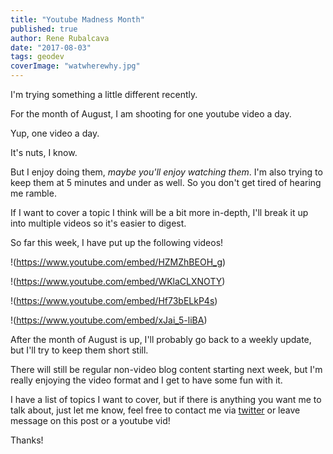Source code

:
 ```yaml
---
title: "Youtube Madness Month"
published: true
author: Rene Rubalcava
date: "2017-08-03"
tags: geodev
coverImage: "watwherewhy.jpg"
---
```


I'm trying something a little different recently.

For the month of August, I am shooting for one youtube video a day.

Yup, one video a day.

It's nuts, I know.

But I enjoy doing them, _maybe you'll enjoy watching them_. I'm also trying to keep them at 5 minutes and under as well. So you don't get tired of hearing me ramble.

If I want to cover a topic I think will be a bit more in-depth, I'll break it up into multiple videos so it's easier to digest.

So far this week, I have put up the following videos!

!(https://www.youtube.com/embed/HZMZhBEOH_g)

!(https://www.youtube.com/embed/WKlaCLXNOTY)

!(https://www.youtube.com/embed/Hf73bELkP4s)

!(https://www.youtube.com/embed/xJai_5-liBA)

After the month of August is up, I'll probably go back to a weekly update, but I'll try to keep them short still.

There will still be regular non-video blog content starting next week, but I'm really enjoying the video format and I get to have some fun with it.

I have a list of topics I want to cover, but if there is anything you want me to talk about, just let me know, feel free to contact me via [twitter](https://twitter.com/odoenet) or leave message on this post or a youtube vid!

Thanks!
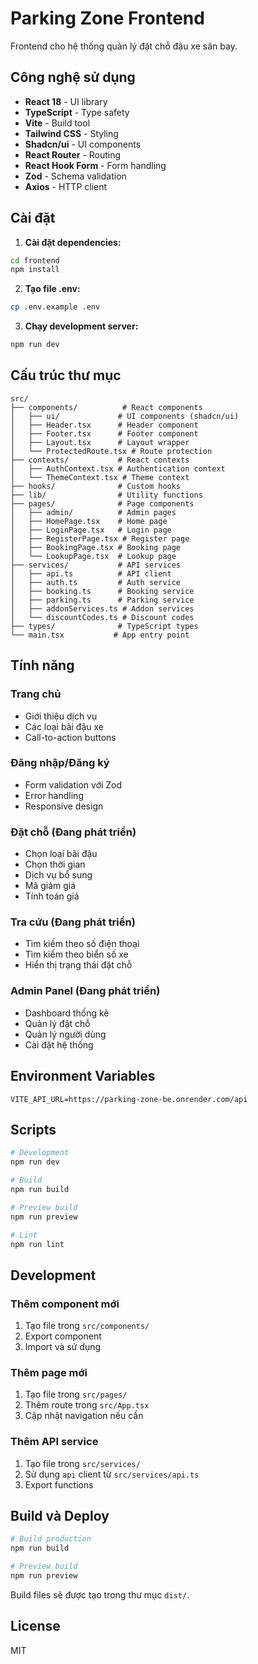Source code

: # Parking Zone Frontend

Frontend cho hệ thống quản lý đặt chỗ đậu xe sân bay.

## Công nghệ sử dụng

- **React 18** - UI library
- **TypeScript** - Type safety
- **Vite** - Build tool
- **Tailwind CSS** - Styling
- **Shadcn/ui** - UI components
- **React Router** - Routing
- **React Hook Form** - Form handling
- **Zod** - Schema validation
- **Axios** - HTTP client

## Cài đặt

1. **Cài đặt dependencies:**
```bash
cd frontend
npm install
```

2. **Tạo file .env:**
```bash
cp .env.example .env
```

3. **Chạy development server:**
```bash
npm run dev
```

## Cấu trúc thư mục

```
src/
├── components/          # React components
│   ├── ui/             # UI components (shadcn/ui)
│   ├── Header.tsx      # Header component
│   ├── Footer.tsx      # Footer component
│   ├── Layout.tsx      # Layout wrapper
│   └── ProtectedRoute.tsx # Route protection
├── contexts/           # React contexts
│   ├── AuthContext.tsx # Authentication context
│   └── ThemeContext.tsx # Theme context
├── hooks/              # Custom hooks
├── lib/                # Utility functions
├── pages/              # Page components
│   ├── admin/          # Admin pages
│   ├── HomePage.tsx    # Home page
│   ├── LoginPage.tsx   # Login page
│   ├── RegisterPage.tsx # Register page
│   ├── BookingPage.tsx # Booking page
│   └── LookupPage.tsx  # Lookup page
├── services/           # API services
│   ├── api.ts          # API client
│   ├── auth.ts         # Auth service
│   ├── booking.ts      # Booking service
│   ├── parking.ts      # Parking service
│   ├── addonServices.ts # Addon services
│   └── discountCodes.ts # Discount codes
├── types/              # TypeScript types
└── main.tsx           # App entry point
```

## Tính năng

### Trang chủ
- Giới thiệu dịch vụ
- Các loại bãi đậu xe
- Call-to-action buttons

### Đăng nhập/Đăng ký
- Form validation với Zod
- Error handling
- Responsive design

### Đặt chỗ (Đang phát triển)
- Chọn loại bãi đậu
- Chọn thời gian
- Dịch vụ bổ sung
- Mã giảm giá
- Tính toán giá

### Tra cứu (Đang phát triển)
- Tìm kiếm theo số điện thoại
- Tìm kiếm theo biển số xe
- Hiển thị trạng thái đặt chỗ

### Admin Panel (Đang phát triển)
- Dashboard thống kê
- Quản lý đặt chỗ
- Quản lý người dùng
- Cài đặt hệ thống

## Environment Variables

```env
VITE_API_URL=https://parking-zone-be.onrender.com/api
```

## Scripts

```bash
# Development
npm run dev

# Build
npm run build

# Preview build
npm run preview

# Lint
npm run lint
```

## Development

### Thêm component mới
1. Tạo file trong `src/components/`
2. Export component
3. Import và sử dụng

### Thêm page mới
1. Tạo file trong `src/pages/`
2. Thêm route trong `src/App.tsx`
3. Cập nhật navigation nếu cần

### Thêm API service
1. Tạo file trong `src/services/`
2. Sử dụng `api` client từ `src/services/api.ts`
3. Export functions

## Build và Deploy

```bash
# Build production
npm run build

# Preview build
npm run preview
```

Build files sẽ được tạo trong thư mục `dist/`.

## License

MIT 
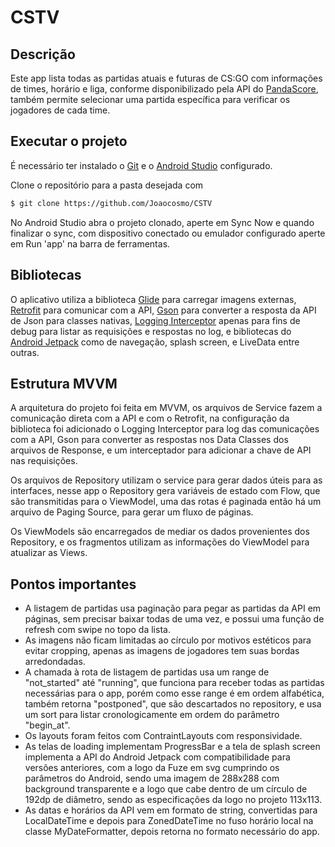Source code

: # CSTV
## Descrição
Este app lista todas as partidas atuais e futuras de CS:GO com informações de times, horário e liga, conforme disponibilizado pela API do [PandaScore](https://developers.pandascore.co/docs), 
também permite selecionar uma partida específica para verificar os jogadores de cada time.

## Executar o projeto
É necessário ter instalado o [Git](https://git-scm.com/) e o [Android Studio](https://developer.android.com/studio) configurado.

Clone o repositório para a pasta desejada com 
```bash
$ git clone https://github.com/Joaocosmo/CSTV
```
No Android Studio abra o projeto clonado, aperte em Sync Now e quando finalizar o sync, com dispositivo conectado ou emulador configurado aperte em Run 'app' na barra de ferramentas.

## Bibliotecas
O aplicativo utiliza a biblioteca [Glide](https://bumptech.github.io/glide/) para carregar imagens externas, [Retrofit](https://square.github.io/retrofit/) para comunicar com a API, 
[Gson](https://github.com/google/gson) para converter a resposta da API de Json para classes nativas,
[Logging Interceptor](https://github.com/square/okhttp/tree/master/okhttp-logging-interceptor) apenas para fins de debug para listar as requisições e respostas no log, e bibliotecas do [Android Jetpack](https://developer.android.com/jetpack/androidx/explorer?gclid=Cj0KCQjw0PWRBhDKARIsAPKHFGg1spKQZuAwQdZ1kzALkPlrRRJjWErjAqqvtRWRyduAAoosC_mTZzUaApnyEALw_wcB&gclsrc=aw.ds&case=all) como de navegação, splash screen, e LiveData entre outras.
## Estrutura MVVM
A arquitetura do projeto foi feita em MVVM, os arquivos de Service fazem a comunicação direta com a API e com o Retrofit, na configuração da biblioteca foi adicionado 
o Logging Interceptor para log das comunicações com a API, Gson para converter as respostas nos Data Classes dos arquivos de Response, e um interceptador para adicionar a chave de API nas requisições.

Os arquivos de Repository utilizam o service para gerar dados úteis para as interfaces, nesse app o Repository gera variáveis de estado com Flow, que são transmitidas para o ViewModel, 
uma das rotas é paginada então há um arquivo de Paging Source, para gerar um fluxo de páginas.

Os ViewModels são encarregados de mediar os dados provenientes dos Repository, e os fragmentos utilizam as informações do ViewModel para atualizar as Views.

## Pontos importantes
- A listagem de partidas usa paginação para pegar as partidas da API em páginas, sem precisar baixar todas de uma vez, e possui uma função de refresh com swipe no topo da lista.
- As imagens não ficam limitadas ao círculo por motivos estéticos para evitar cropping, apenas as imagens de jogadores tem suas bordas arredondadas.
- A chamada à rota de listagem de partidas usa um range de "not_started" até "running", que funciona para receber todas as partidas necessárias para o app, porém como esse range é em ordem alfabética, também retorna "postponed", que são descartados no repository, e usa um sort para listar cronologicamente em ordem do parâmetro "begin_at".
- Os layouts foram feitos com ContraintLayouts com responsividade.
- As telas de loading implementam ProgressBar e a tela de splash screen implementa a API do Android Jetpack com compatibilidade para versões anteriores, com a logo da Fuze em svg cumprindo os parâmetros do Android, sendo uma imagem de 288x288 com background transparente e a logo que cabe dentro de um círculo de 192dp de diâmetro, sendo as especificações da logo no projeto 113x113.
- As datas e horários da API vem em formato de string, convertidas para LocalDateTime e depois para ZonedDateTime no fuso horário local na classe MyDateFormatter, depois retorna no formato necessário do app.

################

What is being asked – Please set down exactly the lines from the first line of the data above through the line with "It's nuts, I know.", both included, leaving out the pictures.

Response area –
Source code

:
 ```yaml
---
title: "Youtube Madness Month"
published: true
author: Rene Rubalcava
date: "2017-08-03"
tags: geodev
coverImage: "watwherewhy.jpg"
---
```


I'm trying something a little different recently.

For the month of August, I am shooting for one youtube video a day.

Yup, one video a day.

It's nuts, I know.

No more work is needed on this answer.